(The following is a cross-post by Geraldine Davila Gonzalez, Program Specialist at the Office of External Relations of the Law Library of Congress. It originally appeared on the In Custodia Legis: the Law Library of Congress Blog.)
In a year, we were able to complete over 2,000 pages! We are so grateful and proud of all of our volunteers for helping us reach our goal of making this collection more accessible for generations to come.
The Law Library is hosting the next Herencia Review Challenge! We still have over 5,000 pages left to review, and from March 15 to March 19, help us chip away at that number by reviewing a page from our Laws & Statutes: Crime and Law Enforcement collection. Follow us on Twitter and HistoryHub for updates on the review challenge.

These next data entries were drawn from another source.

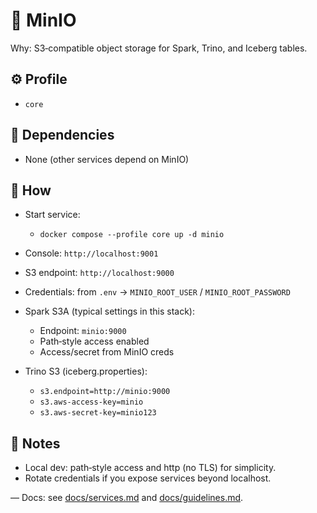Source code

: # 🧩 MinIO

Why: S3‑compatible object storage for Spark, Trino, and Iceberg tables.

## ⚙️ Profile

- `core`

## 🔗 Dependencies

- None (other services depend on MinIO)

## 🚀 How

- Start service:
  - `docker compose --profile core up -d minio`

- Console: `http://localhost:9001`
- S3 endpoint: `http://localhost:9000`
- Credentials: from `.env` → `MINIO_ROOT_USER` / `MINIO_ROOT_PASSWORD`

- Spark S3A (typical settings in this stack):
  - Endpoint: `minio:9000`
  - Path‑style access enabled
  - Access/secret from MinIO creds

- Trino S3 (iceberg.properties):
  - `s3.endpoint=http://minio:9000`
  - `s3.aws-access-key=minio`
  - `s3.aws-secret-key=minio123`

## 📝 Notes

- Local dev: path‑style access and http (no TLS) for simplicity.
- Rotate credentials if you expose services beyond localhost.

— Docs: see [docs/services.md](../../docs/services.md) and [docs/guidelines.md](../../docs/guidelines.md).
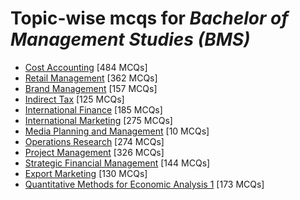 # Topic-wise mcqs for *Bachelor of Management Studies (BMS)*

- [Cost Accounting](https://mcqmate.com/topic/cost-accounting) [484 MCQs]
- [Retail Management](https://mcqmate.com/topic/retail-management) [362 MCQs]
- [Brand Management](https://mcqmate.com/topic/brand-management) [157 MCQs]
- [Indirect Tax](https://mcqmate.com/topic/indirect-tax) [125 MCQs]
- [International Finance](https://mcqmate.com/topic/international-finance) [185 MCQs]
- [International Marketing](https://mcqmate.com/topic/international-marketing) [275 MCQs]
- [Media Planning and Management](https://mcqmate.com/topic/media-planning-and-management) [10 MCQs]
- [Operations Research](https://mcqmate.com/topic/operations-research) [274 MCQs]
- [Project Management](https://mcqmate.com/topic/project-management) [326 MCQs]
- [Strategic Financial Management](https://mcqmate.com/topic/strategic-financial-management) [144 MCQs]
- [Export Marketing](https://mcqmate.com/topic/export-marketing) [130 MCQs]
- [Quantitative Methods for Economic Analysis 1](https://mcqmate.com/topic/quantitative-methods-for-economic-analysis-1) [173 MCQs]
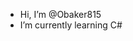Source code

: - Hi, I’m @Obaker815
- I’m currently learning C#

<!---
Obaker815/Obaker815 is a ✨ special ✨ repository because its `README.md` (this file) appears on your GitHub profile.
You can click the Preview link to take a look at your changes.
--->
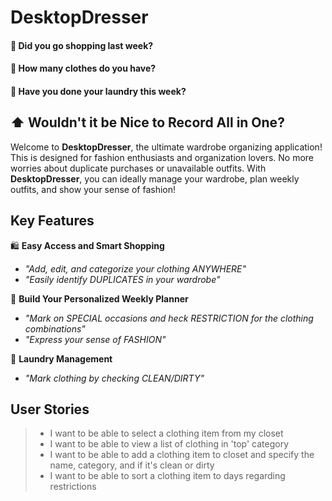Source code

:
# DesktopDresser

#### :thinking: Did you go shopping last week? 
#### :thinking: How many clothes do you have? 
#### :thinking: Have you done your laundry this week?


## :arrow_up: Wouldn't it be Nice to Record All in One?

Welcome to **DesktopDresser**, the ultimate wardrobe organizing application!
This is designed for fashion enthusiasts and organization lovers.
No more worries about duplicate purchases or unavailable outfits.
With **DesktopDresser**, you can ideally manage your wardrobe, plan weekly outfits,
and show your sense of fashion!


## Key Features

:shopping: **Easy Access and Smart Shopping**
- *"Add, edit, and categorize your clothing ANYWHERE"*
- *"Easily identify DUPLICATES in your wardrobe"*

:memo: **Build Your Personalized Weekly Planner**
- *"Mark on SPECIAL occasions and heck RESTRICTION for the clothing combinations"*
- *"Express your sense of FASHION"*

:basket: **Laundry Management**
- *"Mark clothing by checking CLEAN/DIRTY"*


## User Stories

> - I want to be able to select a clothing item from my closet
> - I want to be able to view a list of clothing in 'top' category
> - I want to be able to add a clothing item to closet and specify the name, category, and if it's clean or dirty
> - I want to be able to sort a clothing item to days regarding restrictions
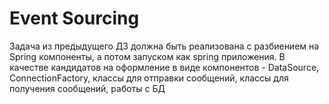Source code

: # Event Sourcing
Задача из предыдущего ДЗ должна быть реализована с разбиением на Spring компоненты, а потом запуском как spring приложения. В качестве кандидатов на оформление в виде компонентов - DataSource, ConnectionFactory, классы для отправки сообщений, классы для получения сообщений, работы с БД
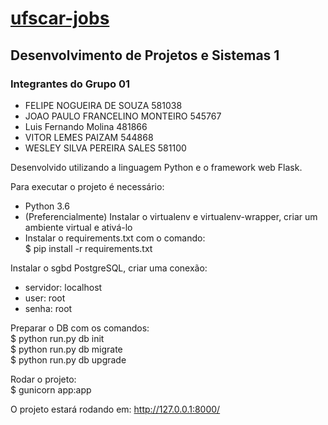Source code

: # [ufscar-jobs](https://ufscar-jobs.herokuapp.com/)

## Desenvolvimento de Projetos e Sistemas 1

### Integrantes do Grupo 01
- FELIPE NOGUEIRA DE SOUZA 581038
- JOAO PAULO FRANCELINO MONTEIRO 545767
- Luis Fernando Molina 481866
- VITOR LEMES PAIZAM 544868
- WESLEY SILVA PEREIRA SALES 581100

Desenvolvido utilizando a linguagem Python e o framework web Flask.

Para executar o projeto é necessário:
- Python 3.6
- (Preferencialmente) Instalar o virtualenv e virtualenv-wrapper, criar um ambiente virtual e ativá-lo
- Instalar o requirements.txt com o comando: <br />
$ pip install -r requirements.txt

Instalar o sgbd PostgreSQL, criar uma conexão:
- servidor: localhost
- user: root
- senha: root

Preparar o DB com os comandos: <br />
$ python run.py db init <br />
$ python run.py db migrate <br />
$ python run.py db upgrade <br />

Rodar o projeto: <br />
$ gunicorn app:app

O projeto estará rodando em:
http://127.0.0.1:8000/
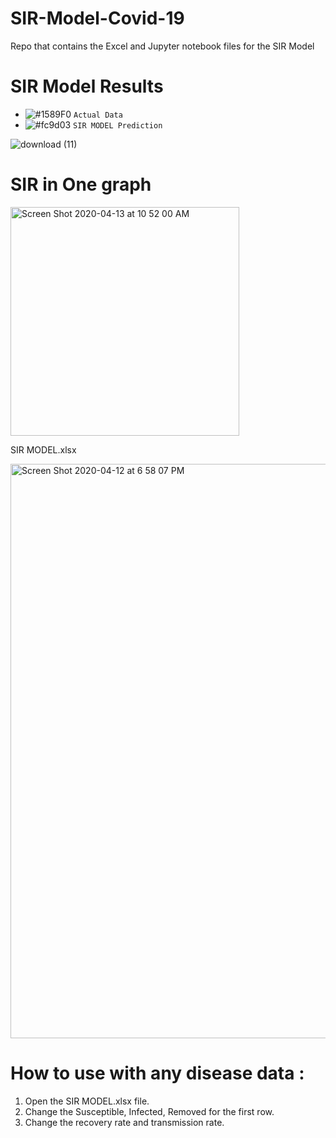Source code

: # SIR-Model-Covid-19
Repo that contains the Excel and Jupyter notebook files for the SIR Model

# SIR Model Results
- ![#1589F0](https://placehold.it/15/1589F0/000000?text=+) `Actual Data`
- ![#fc9d03](https://placehold.it/15/fc9d03/000000?text=+) `SIR MODEL Prediction`


![download (11)](https://user-images.githubusercontent.com/53033648/79083872-cc56cf00-7cfe-11ea-954c-b786739963b3.png)



# SIR in One graph
<img width="366" alt="Screen Shot 2020-04-13 at 10 52 00 AM" src="https://user-images.githubusercontent.com/53033648/79130376-de735480-7d74-11ea-8446-c34e8ea9383f.png">



SIR MODEL.xlsx

<img width="919" alt="Screen Shot 2020-04-12 at 6 58 07 PM" src="https://user-images.githubusercontent.com/53033648/79081920-afff6600-7cef-11ea-94f1-705a04ef29be.png">


# How to use with any disease data : 
1. Open the SIR MODEL.xlsx file.
2. Change the Susceptible, Infected, Removed for the first row.
3. Change the recovery rate and transmission rate.
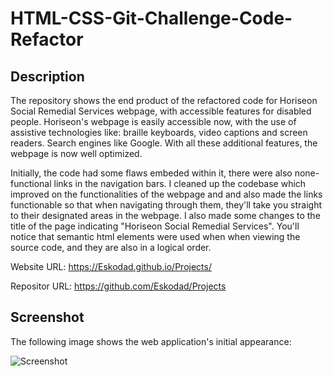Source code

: # HTML-CSS-Git-Challenge-Code-Refactor

## Description

The repository shows the end product of the refactored code for Horiseon Social Remedial Services webpage, with accessible features for disabled people. Horiseon's webpage is easily accessible now, with the use of assistive technologies like: braille keyboards, video captions and screen readers. Search engines like Google. With all these additional features, the webpage is now well optimized.

Initially, the code had some flaws embeded within it, there were also none-functional links in the navigation bars. I cleaned up the codebase which improved on the functionalities of the webpage and and also made the links functionable so that when navigating through them, they'll take you straight to their designated areas in the webpage. I also made some changes to the title of the page indicating "Horiseon Social Remedial Services". You'll notice that semantic html elements were used when when viewing the source code, and they are also in a logical order.

Website URL: https://Eskodad.github.io/Projects/

Repositor URL: https://github.com/Eskodad/Projects

## Screenshot

The following image shows the web application's initial appearance:

![Screenshot](./assets/images/screenshot.png)
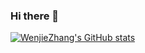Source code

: ### Hi there 👋

[![WenjieZhang's GitHub stats](https://github-readme-stats.vercel.app/api?username=WenjieZhang)](https://github.com/zhangjiewen123/github-readme-stats)

<!--
**zhangjiewen123/Wenjie-Zhang** is a ✨ _special_ ✨ repository because its `README.md` (this file) appears on your GitHub profile.

Here are some ideas to get you started:

- 🔭 I’m currently working on ...
- 🌱 I’m currently learning ...
- 👯 I’m looking to collaborate on ...
- 🤔 I’m looking for help with ...
- 💬 Ask me about ...
- 📫 How to reach me: ...
- 😄 Pronouns: ...
- ⚡ Fun fact: ...
-->
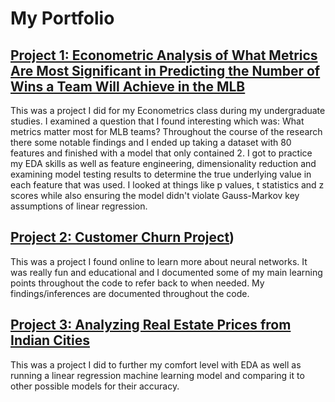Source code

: # My Portfolio

## [Project 1: Econometric Analysis of What Metrics Are Most Significant in Predicting the Number of Wins a Team Will Achieve in the MLB](https://github.com/benboda/Econometrics_Term_Paper.git)

This was a project I did for my Econometrics class during my undergraduate studies. I examined a question that I found interesting which was: What metrics matter most for MLB teams? Throughout the course of the research there some notable findings and I ended up taking a dataset with 80 features and finished with a model that only contained 2. I got to practice my EDA skills as well as feature engineering, dimensionality reduction and examining model testing results to determine the true underlying value in each feature that was used. I looked at things like p values, t statistics and z scores while also ensuring the model didn't violate Gauss-Markov key assumptions of linear regression.

## [Project 2: Customer Churn Project](https://github.com/benboda/CustomerChurnProject.git))

This was a project I found online to learn more about neural networks. It was really fun and educational and I documented some of my main learning points throughout the code to refer back to when needed. My findings/inferences are documented throughout the code.

## [Project 3: Analyzing Real Estate Prices from Indian Cities](https://github.com/benboda/Real_Estate_Price_Prediction_Project.git)

This was a project I did to further my comfort level with EDA as well as running a linear regression machine learning model and comparing it to other possible models for their accuracy.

Review is a crucial final step to bringing transcriptions back to the Library’s main website, loc.gov, and making images of original documents more discoverable. Transcriptions also help to make these documents more accessible to those with cognitive and sight disabilities, who use screen readers. That is why we need help from our volunteers to finish the review process of this project. Anyone can take part—just register for an account to start reviewing.
We started 2021 by launching our first Herencia remote crowdsourcing internship. Interns are working on a series of tasks that help us promote this rare and unique collection and make it more accessible to researchers. These tasks include: transcribing documents and reviewing the submitted transcriptions of other volunteers, assisting Law Library staff with the preparation of the next release (Phase 3), and identifying and inviting potential volunteers to contribute to this collection. Check out In Custodia Legis in the following weeks to read our interns’ interviews!

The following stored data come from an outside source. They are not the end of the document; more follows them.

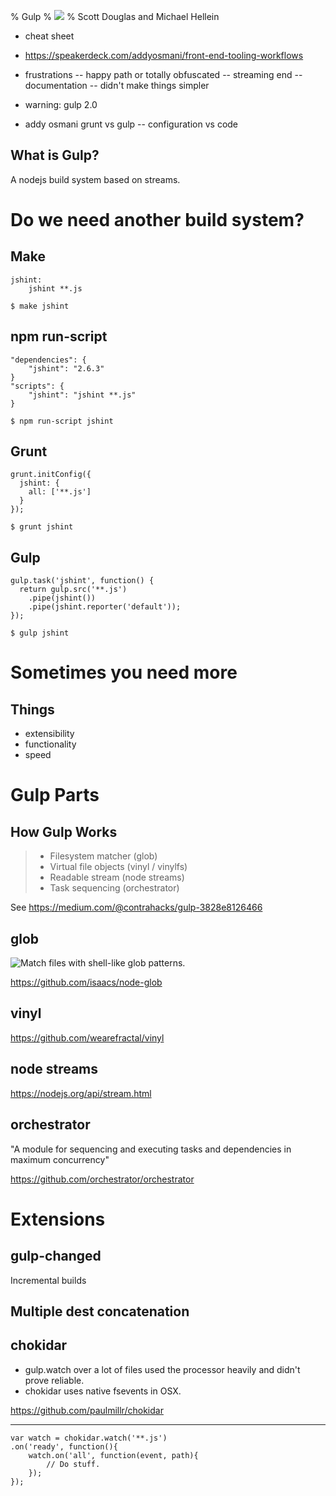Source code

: % Gulp
% ![](https://raw.githubusercontent.com/gulpjs/artwork/master/gulp-2x.png)
% Scott Douglas and Michael Hellein


- cheat sheet

- https://speakerdeck.com/addyosmani/front-end-tooling-workflows

- frustrations
-- happy path or totally obfuscated
-- streaming end
-- documentation
-- didn't make things simpler

- warning: gulp 2.0

- addy osmani grunt vs gulp
-- configuration vs code


## What is Gulp?

A nodejs build system based on streams.


# Do we need another build system?

## Make

    jshint:
        jshint **.js

    $ make jshint

## npm run-script

    "dependencies": {
        "jshint": "2.6.3"
    }
    "scripts": {
        "jshint": "jshint **.js"
    }

    $ npm run-script jshint

## Grunt

    grunt.initConfig({
      jshint: {
        all: ['**.js']
      }
    });

    $ grunt jshint

## Gulp

    gulp.task('jshint', function() {
      return gulp.src('**.js')
        .pipe(jshint())
        .pipe(jshint.reporter('default'));
    });

    $ gulp jshint

# Sometimes you need more

## Things

* extensibility
* functionality
* speed


# Gulp Parts

## How Gulp Works

> - Filesystem matcher (glob)
> - Virtual file objects (vinyl / vinylfs)
> - Readable stream (node streams)
> - Task sequencing (orchestrator)

See <https://medium.com/@contrahacks/gulp-3828e8126466>

## glob

![Match files with shell-like glob patterns.](https://github.com/isaacs/node-glob/raw/master/oh-my-glob.gif)

<https://github.com/isaacs/node-glob>

## vinyl

<https://github.com/wearefractal/vinyl>

## node streams

<https://nodejs.org/api/stream.html>

## orchestrator

"A module for sequencing and executing tasks and dependencies in maximum concurrency"

<https://github.com/orchestrator/orchestrator>


# Extensions

## gulp-changed

Incremental builds

## Multiple dest concatenation



## chokidar

 - gulp.watch over a lot of files used the processor heavily and didn't prove reliable. 
 - chokidar uses native fsevents in OSX.

<https://github.com/paulmillr/chokidar>

---

    var watch = chokidar.watch('**.js')
    .on('ready', function(){
        watch.on('all', function(event, path){
            // Do stuff.
        });
    });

As part of our anniversary celebration, we invite you to our Lunch & Learn Webinar: A Conversation with the Herencia Crowdsourcing Interns on March 17 at 2:00pm EDT. Geraldine Dávila González will moderate a panel discussion with our remote interns from all across the country including: Teresa Kane, Courtney Kennedy, Jake Neuberger, Aranza Obscura, Emily Hausheer, and Lourdes Johnson. Senior legal information specialist, Stephen Mayeaux, will give an overview of the campaign and what to expect in the next year. To register, please visit our Pre-Kindle page.

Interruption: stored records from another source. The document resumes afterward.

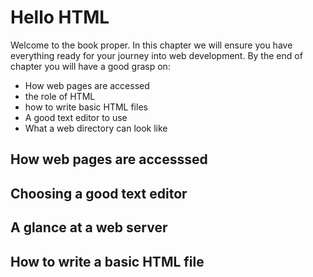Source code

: # Hello HTML

Welcome to the book proper. In this chapter we will ensure you have everything ready for your journey into web development. By the end of chapter you will have a good grasp on:

* How web pages are accessed
* the role of HTML
* how to write basic HTML files
* A good text editor to use
* What a web directory can look like

## How web pages are accesssed

## Choosing a good text editor

## A glance at a web server



## How to write a basic HTML file

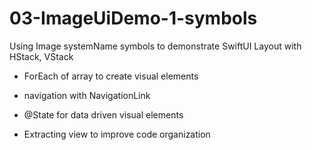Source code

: # 03-ImageUiDemo-1-symbols

Using Image systemName symbols to demonstrate SwiftUI Layout with HStack, VStack

- ForEach of array to create visual elements 

- navigation with NavigationLink

- @State for data driven visual elements

- Extracting view to improve code organization


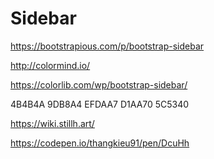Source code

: # Sidebar

https://bootstrapious.com/p/bootstrap-sidebar

http://colormind.io/

https://colorlib.com/wp/bootstrap-sidebar/

4B4B4A
9DB8A4
EFDAA7
D1AA70
5C5340

https://wiki.stillh.art/

https://codepen.io/thangkieu91/pen/DcuHh
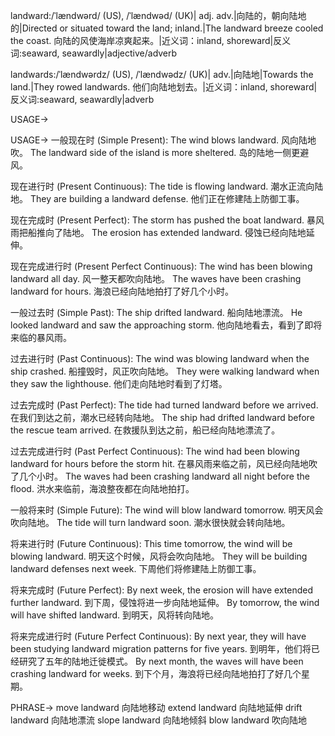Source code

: landward:/ˈlændwərd/ (US), /ˈlændwəd/ (UK)| adj. adv.|向陆的，朝向陆地的|Directed or situated toward the land; inland.|The landward breeze cooled the coast.  向陆的风使海岸凉爽起来。|近义词：inland, shoreward|反义词:seaward, seawardly|adjective/adverb

landwards:/ˈlændwərdz/ (US), /ˈlændwədz/ (UK)| adv.|向陆地|Towards the land.|They rowed landwards. 他们向陆地划去。|近义词：inland, shoreward|反义词:seaward, seawardly|adverb


USAGE->

USAGE->
一般现在时 (Simple Present):
The wind blows landward. 风向陆地吹。
The landward side of the island is more sheltered. 岛的陆地一侧更避风。

现在进行时 (Present Continuous):
The tide is flowing landward. 潮水正流向陆地。
They are building a landward defense. 他们正在修建陆上防御工事。

现在完成时 (Present Perfect):
The storm has pushed the boat landward.  暴风雨把船推向了陆地。
The erosion has extended landward.  侵蚀已经向陆地延伸。

现在完成进行时 (Present Perfect Continuous):
The wind has been blowing landward all day. 风一整天都吹向陆地。
The waves have been crashing landward for hours.  海浪已经向陆地拍打了好几个小时。

一般过去时 (Simple Past):
The ship drifted landward. 船向陆地漂流。
He looked landward and saw the approaching storm. 他向陆地看去，看到了即将来临的暴风雨。

过去进行时 (Past Continuous):
The wind was blowing landward when the ship crashed. 船撞毁时，风正吹向陆地。
They were walking landward when they saw the lighthouse. 他们走向陆地时看到了灯塔。

过去完成时 (Past Perfect):
The tide had turned landward before we arrived. 在我们到达之前，潮水已经转向陆地。
The ship had drifted landward before the rescue team arrived. 在救援队到达之前，船已经向陆地漂流了。

过去完成进行时 (Past Perfect Continuous):
The wind had been blowing landward for hours before the storm hit. 在暴风雨来临之前，风已经向陆地吹了几个小时。
The waves had been crashing landward all night before the flood. 洪水来临前，海浪整夜都在向陆地拍打。

一般将来时 (Simple Future):
The wind will blow landward tomorrow. 明天风会吹向陆地。
The tide will turn landward soon. 潮水很快就会转向陆地。

将来进行时 (Future Continuous):
This time tomorrow, the wind will be blowing landward. 明天这个时候，风将会吹向陆地。
They will be building landward defenses next week.  下周他们将修建陆上防御工事。

将来完成时 (Future Perfect):
By next week, the erosion will have extended further landward. 到下周，侵蚀将进一步向陆地延伸。
By tomorrow, the wind will have shifted landward. 到明天，风将转向陆地。


将来完成进行时 (Future Perfect Continuous):
By next year, they will have been studying landward migration patterns for five years.  到明年，他们将已经研究了五年的陆地迁徙模式。
By next month, the waves will have been crashing landward for weeks. 到下个月，海浪将已经向陆地拍打了好几个星期。




PHRASE->
move landward  向陆地移动
extend landward  向陆地延伸
drift landward  向陆地漂流
slope landward  向陆地倾斜
blow landward  吹向陆地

Herencia is the first ever crowdsourcing campaign from the Library of Congress in a language other than English. This collection contains print and manuscript documents from Spain from the 15th through the 19th centuries. Most of the collection items are in Spanish, Catalan, and Latin. Royal decrees, papal bulls, legal opinions, judgments, and royal orders are among the large variety of materials contained in this collection.